Overseas Filipino workers (OFW) work abroad to escape crushing poverty and unemployment and a lack of opportunities at home. One sociologist described the Philippines as "a nation of gypsies" and many Filipino view the situation as an embarrassment. Keith Richburg wrote in the Washington Post , "Filipinos were considered the wealthiest and proudest of Asians; today, they recoil under their new reputation as the region's chief supplier of maids and nightclub singers." A political science professor told te Washington Post, “There is a collective guilt in our country that we cannot provide the work they need.”

One out of every three Filipino homes has a family member working overseas. If is not unusual for a child to live with an aunt in the Philippines because his mother works as a gas station cashier in Los Angeles and his father works as construction worker in the Middle East. Filipinos have a long tradition of working overseas. The trend became established in the 1970s, ebbed in the 1980s and picked up after the Asian economic crisis in the late 1990s.

Reporting from the Philippine Overseas Employment Administration office in Manila, Alan Sipress wrote in the Washington Post, “By 8 a.m. every weekday, hundreds of people line up to register for jobs abroad. The government estimates that 2,500 Filipinos leave the country every day for work overseas, and about 10 million are estimated to be working abroad. There is no greater testament to the failure of Philippine democracy to provide for its people. In a country of 85 million, nearly 17 percent of all families now experience hunger, according to a recent survey by the Social Weather Station, a polling group. "It's very hard to find work here. If you stay, you feel hungry," said Ronald Almerol, 32, a machine operator who had been waiting in line for more three hours to register for work in South Korea. "In this political crisis, the politicians don't want to stop fighting each other and find time to think about what they can do for the Philippine people." [Source: Alan Sipress, Washington Post, February 25, 2006]
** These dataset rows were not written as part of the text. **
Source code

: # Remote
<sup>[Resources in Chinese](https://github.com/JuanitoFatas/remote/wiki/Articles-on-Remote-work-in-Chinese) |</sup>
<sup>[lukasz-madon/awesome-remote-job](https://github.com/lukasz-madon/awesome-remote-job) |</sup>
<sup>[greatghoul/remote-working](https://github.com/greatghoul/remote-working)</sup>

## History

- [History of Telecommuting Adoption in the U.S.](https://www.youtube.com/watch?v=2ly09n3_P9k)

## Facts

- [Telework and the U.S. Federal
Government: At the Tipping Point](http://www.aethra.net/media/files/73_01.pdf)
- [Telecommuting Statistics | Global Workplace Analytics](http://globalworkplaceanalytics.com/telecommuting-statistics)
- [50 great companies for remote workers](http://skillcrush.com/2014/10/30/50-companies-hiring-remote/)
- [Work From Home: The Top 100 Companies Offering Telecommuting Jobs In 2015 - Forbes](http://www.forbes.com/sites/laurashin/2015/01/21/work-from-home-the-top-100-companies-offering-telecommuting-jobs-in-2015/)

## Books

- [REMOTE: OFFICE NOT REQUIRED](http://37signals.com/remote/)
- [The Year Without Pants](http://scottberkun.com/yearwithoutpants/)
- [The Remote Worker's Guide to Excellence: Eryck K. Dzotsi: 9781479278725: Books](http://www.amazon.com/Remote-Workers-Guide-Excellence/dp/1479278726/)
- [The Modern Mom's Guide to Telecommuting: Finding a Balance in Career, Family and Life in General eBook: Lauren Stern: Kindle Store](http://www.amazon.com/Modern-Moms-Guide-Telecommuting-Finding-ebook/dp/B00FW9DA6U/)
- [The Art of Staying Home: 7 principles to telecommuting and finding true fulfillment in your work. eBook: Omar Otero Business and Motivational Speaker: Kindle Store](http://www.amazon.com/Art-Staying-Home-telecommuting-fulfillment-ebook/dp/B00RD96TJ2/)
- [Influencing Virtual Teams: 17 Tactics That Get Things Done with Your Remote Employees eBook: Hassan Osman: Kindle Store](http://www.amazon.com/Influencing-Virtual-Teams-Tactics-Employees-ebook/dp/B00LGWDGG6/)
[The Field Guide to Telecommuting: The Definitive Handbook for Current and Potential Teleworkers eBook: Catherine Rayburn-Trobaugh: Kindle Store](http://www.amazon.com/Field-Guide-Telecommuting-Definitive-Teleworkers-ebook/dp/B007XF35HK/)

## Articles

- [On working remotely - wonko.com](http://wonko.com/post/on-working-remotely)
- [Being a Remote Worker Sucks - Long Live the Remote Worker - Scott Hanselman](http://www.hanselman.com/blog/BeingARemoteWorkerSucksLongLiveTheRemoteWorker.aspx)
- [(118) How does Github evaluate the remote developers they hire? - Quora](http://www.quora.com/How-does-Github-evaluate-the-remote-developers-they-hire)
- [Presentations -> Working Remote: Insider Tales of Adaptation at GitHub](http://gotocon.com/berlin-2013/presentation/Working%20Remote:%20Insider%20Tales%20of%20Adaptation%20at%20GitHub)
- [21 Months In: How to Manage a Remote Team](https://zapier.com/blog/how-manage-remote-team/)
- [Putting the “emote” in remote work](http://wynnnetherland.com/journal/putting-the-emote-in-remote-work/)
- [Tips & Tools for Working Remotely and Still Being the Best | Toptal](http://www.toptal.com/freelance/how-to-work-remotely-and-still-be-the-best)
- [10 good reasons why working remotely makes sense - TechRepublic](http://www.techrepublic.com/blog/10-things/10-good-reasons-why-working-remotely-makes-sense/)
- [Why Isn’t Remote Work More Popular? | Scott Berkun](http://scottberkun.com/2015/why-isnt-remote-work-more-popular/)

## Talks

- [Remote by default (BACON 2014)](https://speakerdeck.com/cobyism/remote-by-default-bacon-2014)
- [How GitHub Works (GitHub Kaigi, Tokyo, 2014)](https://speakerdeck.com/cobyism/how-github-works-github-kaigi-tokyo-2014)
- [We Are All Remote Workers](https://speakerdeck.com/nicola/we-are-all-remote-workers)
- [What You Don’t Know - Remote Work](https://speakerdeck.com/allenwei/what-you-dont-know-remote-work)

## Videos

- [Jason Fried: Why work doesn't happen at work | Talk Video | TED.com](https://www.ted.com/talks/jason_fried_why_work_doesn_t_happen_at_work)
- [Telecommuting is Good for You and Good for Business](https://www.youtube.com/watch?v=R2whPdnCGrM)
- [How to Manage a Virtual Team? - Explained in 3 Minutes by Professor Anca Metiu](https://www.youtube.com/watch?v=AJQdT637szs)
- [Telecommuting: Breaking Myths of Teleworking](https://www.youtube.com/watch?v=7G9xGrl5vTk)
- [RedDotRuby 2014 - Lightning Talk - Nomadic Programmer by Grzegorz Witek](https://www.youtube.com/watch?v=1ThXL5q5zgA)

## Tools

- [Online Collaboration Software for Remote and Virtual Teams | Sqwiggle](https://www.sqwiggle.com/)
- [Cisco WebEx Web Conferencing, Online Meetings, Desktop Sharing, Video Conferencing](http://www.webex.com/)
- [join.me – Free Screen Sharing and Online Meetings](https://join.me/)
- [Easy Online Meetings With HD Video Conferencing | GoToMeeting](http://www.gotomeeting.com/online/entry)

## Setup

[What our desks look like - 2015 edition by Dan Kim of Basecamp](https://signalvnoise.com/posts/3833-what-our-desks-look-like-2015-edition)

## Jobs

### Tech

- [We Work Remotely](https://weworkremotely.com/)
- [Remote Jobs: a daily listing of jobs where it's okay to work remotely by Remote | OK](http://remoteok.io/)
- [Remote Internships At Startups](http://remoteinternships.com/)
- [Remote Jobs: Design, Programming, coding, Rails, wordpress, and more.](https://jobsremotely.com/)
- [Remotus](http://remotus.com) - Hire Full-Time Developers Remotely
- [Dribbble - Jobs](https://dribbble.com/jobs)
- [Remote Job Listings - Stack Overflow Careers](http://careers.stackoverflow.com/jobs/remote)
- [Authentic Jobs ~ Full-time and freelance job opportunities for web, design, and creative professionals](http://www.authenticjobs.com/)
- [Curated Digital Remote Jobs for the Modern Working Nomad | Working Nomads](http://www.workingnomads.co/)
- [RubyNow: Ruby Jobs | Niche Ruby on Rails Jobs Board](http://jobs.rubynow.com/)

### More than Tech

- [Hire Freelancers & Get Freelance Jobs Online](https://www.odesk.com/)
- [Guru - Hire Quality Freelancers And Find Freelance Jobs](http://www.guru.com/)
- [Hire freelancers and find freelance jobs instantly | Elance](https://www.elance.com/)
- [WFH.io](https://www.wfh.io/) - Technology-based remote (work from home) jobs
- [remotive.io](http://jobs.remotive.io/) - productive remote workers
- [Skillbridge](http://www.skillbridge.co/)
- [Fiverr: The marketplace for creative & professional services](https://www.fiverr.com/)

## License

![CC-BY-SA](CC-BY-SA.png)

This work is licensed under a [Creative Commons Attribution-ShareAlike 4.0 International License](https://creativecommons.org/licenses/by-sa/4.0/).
History of Overseas Workers in the Philippines

Overseas migration absorbed a significant amount of Philippine labor. From the late 1940s through the 1970s, migrants were largely Filipino members of the United States armed services, professionals, and relatives of those who had previously migrated. After liberalization of the United States Immigration and Nationality Act in October 1965, the number of United States immigrant visas issued to Filipinos increased dramatically from approximately 2,500 in 1965 to more than 25,000 in 1970. Most of those emigrating were professionals and their families. By 1990 Filipino-Americans numbered 1.4 million, making them the largest Asian community in the United States. [Source: Library of Congress *]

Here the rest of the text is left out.